GPX4 in cell death, autophagy, and disease Original paper

What Was Studied?

The research paper reviewed the roles of GPX4 (Glutathione Peroxidase 4) in cell death, particularly focusing on its function in ferroptosis, autophagy, and disease. GPX4, a key selenoenzyme, plays a pivotal role in mitigating lipid peroxidation, thus protecting cells from oxidative stress and various forms of regulated cell death (RCD). The study explores GPX4’s different isoforms (cytosolic, mitochondrial, and nuclear), their distinct functions, and how mutations in GPX4 impact disease processes, particularly in cancer, neurodegeneration, and inflammation.

Who Was Reviewed?

The paper reviews existing studies on GPX4’s functions across different types of cell death (apoptosis, necroptosis, pyroptosis, ferroptosis, and parthanatos). It also discusses the molecular mechanisms that underlie GPX4’s involvement in autophagy and its regulation of metabolic processes like lipid peroxidation. The paper reviews animal models, specifically mice with different GPX4 knockout or knockout variants, to understand its broader impact on health, including its roles in embryonic development, tumorigenesis, neurodegeneration, and immune system regulation.

Most Important Findings

GPX4 was found to play a critical role in multiple cell death pathways, especially ferroptosis, which is a form of non-apoptotic, iron-dependent cell death triggered by lipid peroxidation. The study emphasizes that the loss of GPX4 results in massive oxidative damage, leading to cellular dysfunction and death, which can exacerbate diseases like cancer, neurodegenerative disorders, and inflammation. The research also highlights the dual role of GPX4 in cancer: it can both prevent tumorigenesis by inhibiting ferroptosis and contribute to inflammation that supports tumor growth. Additionally, mutations in GPX4 (such as R152H) have been implicated in rare genetic diseases like Sedaghatian-type spinal metaphyseal dysplasia (SSMD).

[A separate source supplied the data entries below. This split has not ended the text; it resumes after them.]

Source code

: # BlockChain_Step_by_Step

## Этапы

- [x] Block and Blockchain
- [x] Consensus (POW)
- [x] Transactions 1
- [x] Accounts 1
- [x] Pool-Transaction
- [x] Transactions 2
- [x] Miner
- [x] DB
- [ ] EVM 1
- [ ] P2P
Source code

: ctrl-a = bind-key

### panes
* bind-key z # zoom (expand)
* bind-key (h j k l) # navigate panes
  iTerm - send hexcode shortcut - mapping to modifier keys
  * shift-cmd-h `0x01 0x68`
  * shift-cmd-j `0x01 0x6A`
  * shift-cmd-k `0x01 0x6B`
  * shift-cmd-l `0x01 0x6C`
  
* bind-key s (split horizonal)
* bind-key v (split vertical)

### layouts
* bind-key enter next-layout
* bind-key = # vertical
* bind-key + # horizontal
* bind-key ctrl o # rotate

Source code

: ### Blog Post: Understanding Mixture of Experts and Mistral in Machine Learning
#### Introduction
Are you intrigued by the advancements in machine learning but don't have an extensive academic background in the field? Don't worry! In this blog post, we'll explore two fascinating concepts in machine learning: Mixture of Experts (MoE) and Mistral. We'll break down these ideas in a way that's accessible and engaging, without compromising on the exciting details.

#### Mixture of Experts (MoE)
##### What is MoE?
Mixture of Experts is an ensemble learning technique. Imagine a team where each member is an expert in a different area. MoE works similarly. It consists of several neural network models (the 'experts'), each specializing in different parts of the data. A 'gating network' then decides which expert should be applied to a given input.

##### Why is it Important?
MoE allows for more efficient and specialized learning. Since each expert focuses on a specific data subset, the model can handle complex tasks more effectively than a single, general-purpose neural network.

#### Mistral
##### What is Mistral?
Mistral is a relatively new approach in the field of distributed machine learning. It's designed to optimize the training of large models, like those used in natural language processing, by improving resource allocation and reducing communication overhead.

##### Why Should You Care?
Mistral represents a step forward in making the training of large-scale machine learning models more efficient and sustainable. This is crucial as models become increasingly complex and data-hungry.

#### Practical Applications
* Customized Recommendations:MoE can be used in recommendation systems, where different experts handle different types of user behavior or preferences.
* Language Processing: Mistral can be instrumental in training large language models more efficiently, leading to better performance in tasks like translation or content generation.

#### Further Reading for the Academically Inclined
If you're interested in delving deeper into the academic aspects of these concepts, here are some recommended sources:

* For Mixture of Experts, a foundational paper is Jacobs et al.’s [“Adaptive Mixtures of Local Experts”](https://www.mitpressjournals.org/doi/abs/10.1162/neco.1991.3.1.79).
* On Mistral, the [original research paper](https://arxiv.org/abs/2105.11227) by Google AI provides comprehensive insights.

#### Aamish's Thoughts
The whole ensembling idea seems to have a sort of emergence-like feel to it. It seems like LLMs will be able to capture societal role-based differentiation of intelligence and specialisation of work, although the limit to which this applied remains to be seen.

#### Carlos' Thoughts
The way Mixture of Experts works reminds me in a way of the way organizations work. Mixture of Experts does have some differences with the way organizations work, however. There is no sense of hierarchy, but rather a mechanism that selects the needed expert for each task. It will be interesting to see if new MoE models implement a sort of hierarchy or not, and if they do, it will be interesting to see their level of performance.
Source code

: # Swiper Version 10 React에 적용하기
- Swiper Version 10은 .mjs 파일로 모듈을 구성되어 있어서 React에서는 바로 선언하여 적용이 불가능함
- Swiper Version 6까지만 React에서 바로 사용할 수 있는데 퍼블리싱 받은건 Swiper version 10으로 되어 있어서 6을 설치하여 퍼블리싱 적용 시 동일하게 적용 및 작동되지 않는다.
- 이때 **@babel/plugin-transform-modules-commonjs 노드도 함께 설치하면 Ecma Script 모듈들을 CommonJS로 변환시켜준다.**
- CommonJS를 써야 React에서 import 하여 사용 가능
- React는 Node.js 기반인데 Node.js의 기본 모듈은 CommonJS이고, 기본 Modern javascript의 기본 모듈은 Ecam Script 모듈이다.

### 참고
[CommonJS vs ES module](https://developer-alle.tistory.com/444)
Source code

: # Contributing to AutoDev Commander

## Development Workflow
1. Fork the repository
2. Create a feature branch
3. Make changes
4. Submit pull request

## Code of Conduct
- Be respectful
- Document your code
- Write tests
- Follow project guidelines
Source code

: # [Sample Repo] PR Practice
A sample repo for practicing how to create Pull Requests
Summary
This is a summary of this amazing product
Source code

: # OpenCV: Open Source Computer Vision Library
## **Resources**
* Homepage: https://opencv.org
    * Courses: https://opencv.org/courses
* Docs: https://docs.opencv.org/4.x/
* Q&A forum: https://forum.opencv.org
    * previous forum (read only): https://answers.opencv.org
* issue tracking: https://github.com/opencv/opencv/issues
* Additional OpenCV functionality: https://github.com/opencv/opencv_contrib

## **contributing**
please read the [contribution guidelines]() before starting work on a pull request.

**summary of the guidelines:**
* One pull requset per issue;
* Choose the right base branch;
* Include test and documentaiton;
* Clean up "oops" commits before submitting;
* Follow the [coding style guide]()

The study discusses GPX4’s regulatory role in autophagy, particularly how autophagic degradation can influence its activity and ferroptosis. Autophagic pathways targeting GPX4, such as the role of TMEM164, and autophagy-mediated GPX4 degradation in response to oxidative stress, were also identified as significant. Furthermore, the research found that the proper functioning of GPX4 is essential for sperm development and male fertility, with deficits leading to infertility.

Greatest Implications

The findings of this review have significant implications for both therapeutic and diagnostic applications. Understanding GPX4’s diverse roles across different forms of cell death and its connection to diseases could lead to novel strategies for treating oxidative stress-related diseases. In cancer, for example, GPX4 inhibitors might enhance the efficacy of chemotherapy and radiotherapy by promoting ferroptosis. Conversely, enhancing GPX4 activity could be a therapeutic approach for diseases where ferroptosis is detrimental, such as neurodegenerative disorders. Moreover, GPX4’s involvement in immune responses suggests potential for targeting it to modulate inflammation and immune system dysfunction in diseases like autoimmune conditions and sepsis.